══ Exercise materials

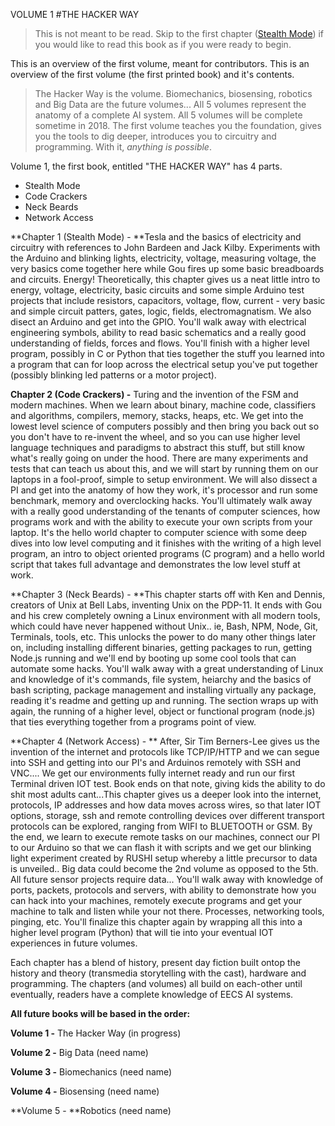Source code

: 
VOLUME 1
#THE HACKER WAY


> This is not meant to be read. Skip to the first chapter ([Stealth Mode](https://frangucc.gitbooks.io/gamifyed/content/stealth_mode.html)) if you would like to read this book as if you were ready to begin.

This is an overview of the first volume, meant for contributors. This is an overview of the first volume (the first printed book) and it's contents. 

> The Hacker Way is the  volume. Biomechanics, biosensing, robotics and Big Data are the future volumes... All 5 volumes represent the anatomy of a complete AI system. All 5 volumes will be complete sometime in 2018. The first volume teaches you the foundation, gives you the tools to dig deeper, introduces you to circuitry and programming. With it, *anything is possible*.

Volume 1, the first book, entitled "THE HACKER WAY" has 4 parts. 

* Stealth Mode
* Code Crackers
* Neck Beards
* Network Access

**Chapter 1 (Stealth Mode) - **Tesla and the basics of electricity and circuitry with references to John Bardeen and Jack Kilby. Experiments with the Arduino and blinking lights, electricity, voltage, measuring voltage, the very basics come together here while Gou fires up some basic breadboards and circuits. Energy! Theoretically, this chapter gives us a neat little intro to energy, voltage, electricity, basic circuits and some simple Arduino test projects that include resistors, capacitors, voltage, flow, current - very basic and simple circuit patters, gates, logic, fields, electromagnatism. We also disect an Arduino and get into the GPIO. You'll walk away with electrical engineering symbols, ability to read basic schematics and a really good understanding of fields, forces and flows. You'll finish with a higher level program, possibly in C or Python that ties together the stuff you learned into a program that can for loop across the electrical setup you've put together (possibly blinking led patterns or a motor project).

**Chapter 2 (Code Crackers) -** Turing and the invention of the FSM and modern machines. When we learn about binary, machine code, classifiers and algorithms, compilers, memory, stacks, heaps, etc. We get into the lowest level science of computers possibly and then bring you back out so you don't have to re-invent the wheel, and so you can use higher level language techniques and paradigms to abstract this stuff, but still know what's really going on under the hood. There are many experiments and tests that can teach us about this, and we will start by running them on our laptops in a fool-proof, simple to setup environment. We will also dissect a PI and get into the anatomy of how they work, it's processor and run some benchmark, memory and overclocking hacks. You'll ultimately walk away with a really good understanding of the tenants of computer sciences, how programs work and with the ability to execute your own scripts from your laptop. It's the hello world chapter to computer science with some deep dives into low level computing and it finishes with the writing of a high level program, an intro to object oriented programs (C program) and a hello world script that takes full advantage and demonstrates the low level stuff at work. 

**Chapter 3 (Neck Beards) - **This chapter starts off with Ken and Dennis, creators of Unix at Bell Labs, inventing Unix on the PDP-11. It ends with Gou and his crew completely owning a Linux environment with all modern tools, which could have never happened without Unix.. ie, Bash, NPM, Node, Git, Terminals, tools, etc. This unlocks the power to do many other things later on, including installing different binaries, getting packages to run, getting Node.js running and we'll end by booting up some cool tools that can automate some hacks. You'll walk away with a great understanding of Linux and knowledge of it's commands, file system, heiarchy and the basics of bash scripting, package management and installing virtually any package, reading it's readme and getting up and running. The section wraps up with again, the running of a higher level, object or functional program (node.js) that ties everything together from a programs point of view.

**Chapter 4 (Network Access) - ** 
After, Sir Tim Berners-Lee gives us the invention of the internet and protocols like TCP/IP/HTTP and we can segue into SSH and getting into our PI's and Arduinos remotely with SSH and VNC.... We get our environments fully internet ready and run our first Terminal driven IOT test. Book ends on that note, giving kids the ability to do shit most adults cant...This chapter gives us a deeper look into the internet, protocols, IP addresses and how data moves across wires, so that later IOT options, storage, ssh and remote controlling devices over different transport protocols can be explored, ranging from WIFI to BLUETOOTH or GSM. By the end, we learn to execute remote tasks on our machines, connect our PI to our Arduino so that we can flash it with scripts and we get our blinking light experiment created by RUSHI setup whereby a little precursor to data is unveiled.. Big data could become the 2nd volume as opposed to the 5th. All future sensor projects require data... You'll walk away with knowledge of ports, packets, protocols and servers, with ability to demonstrate how you can hack into your machines, remotely execute programs and get your machine to talk and listen while your not there. Processes, networking tools, pinging, etc. You'll finalize this chapter again by wrapping all this into a higher level program (Python) that will tie into your eventual IOT experiences in future volumes.

Each chapter has a blend of history, present day fiction built ontop the history and theory (transmedia storytelling with the cast), hardware and programming. The chapters (and volumes) all build on each-other until eventually, readers have a complete knowledge of EECS AI systems.

**All future books will be based in the order:**

**Volume 1 -** The Hacker Way (in progress)

**Volume 2 -** Big Data (need name)

**Volume 3 -** Biomechanics (need name)

**Volume 4 -** Biosensing (need name)

**Volume 5 - **Robotics (need name)





















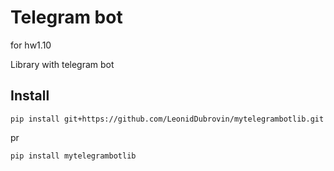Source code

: # Telegram bot
for hw1.10

Library with telegram bot

## Install
`pip install git+https://github.com/LeonidDubrovin/mytelegrambotlib.git`

pr

`pip install mytelegrambotlib`


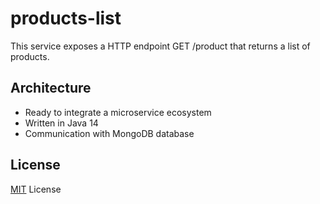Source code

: # products-list

This service exposes a HTTP endpoint GET /product that returns a list of products.

## Architecture

* Ready to integrate a microservice ecosystem
* Written in Java 14
* Communication with MongoDB database

## License

[MIT](LICENSE) License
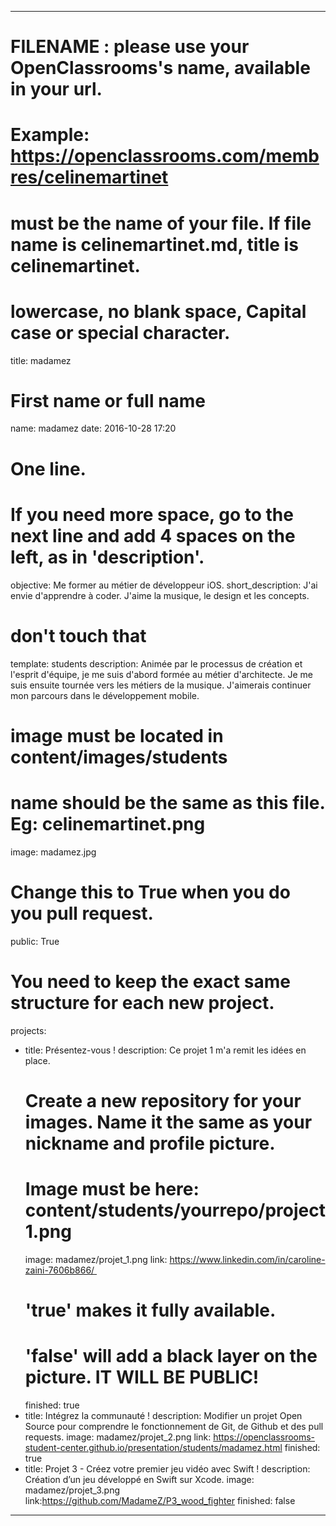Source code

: ---

# FILENAME : please use your OpenClassrooms's name, available in your url.
# Example: https://openclassrooms.com/membres/celinemartinet
# must be the name of your file. If file name is celinemartinet.md, title is celinemartinet.
# lowercase, no blank space, Capital case or special character.
title: madamez

# First name or full name
name: madamez
date: 2016-10-28 17:20

# One line.
# If you need more space, go to the next line and add 4 spaces on the left, as in 'description'.
objective: Me former au métier de développeur iOS.
short_description: J'ai envie d'apprendre à coder. J'aime la musique, le design et les concepts.
# don't touch that
template: students
description:
    Animée par le processus de création et l'esprit d'équipe, je me suis d'abord 
    formée au métier d'architecte. Je me suis ensuite tournée vers les métiers 
    de la musique. J'aimerais continuer mon parcours dans le développement 
    mobile.

# image must be located in content/images/students
# name should be the same as this file. Eg: celinemartinet.png
image: madamez.jpg

# Change this to True when you do you pull request.
public: True

# You need to keep the exact same structure for each new project.
projects:
  - title: Présentez-vous !
    description: Ce projet 1 m'a remit les idées en place.
    # Create a new repository for your images. Name it the same as your nickname and profile picture.
    # Image must be here: content/students/yourrepo/project1.png
    image: madamez/projet_1.png
    link: https://www.linkedin.com/in/caroline-zaini-7606b866/ 
    # 'true' makes it fully available.
    # 'false' will add a black layer on the picture. IT WILL BE PUBLIC!
    finished: true
  - title: Intégrez la communauté !
    description: Modifier un projet Open Source pour comprendre le fonctionnement de Git, de Github et des pull requests. 
    image: madamez/projet_2.png
    link: https://openclassrooms-student-center.github.io/presentation/students/madamez.html
    finished: true
  - title: Projet 3 - Créez votre premier jeu vidéo avec Swift !
    description: Création d’un jeu développé en Swift sur Xcode.
    image: madamez/projet_3.png
    link:https://github.com/MadameZ/P3_wood_fighter
    finished: false
---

════

Filter the listing for the word "meant" and copy every line that holds it.

> This is not meant to be read. Skip to the first chapter ([Stealth Mode](https://frangucc.gitbooks.io/gamifyed/content/stealth_mode.html)) if you would like to read this book as if you were ready to begin.
This is an overview of the first volume, meant for contributors. This is an overview of the first volume (the first printed book) and it's contents. 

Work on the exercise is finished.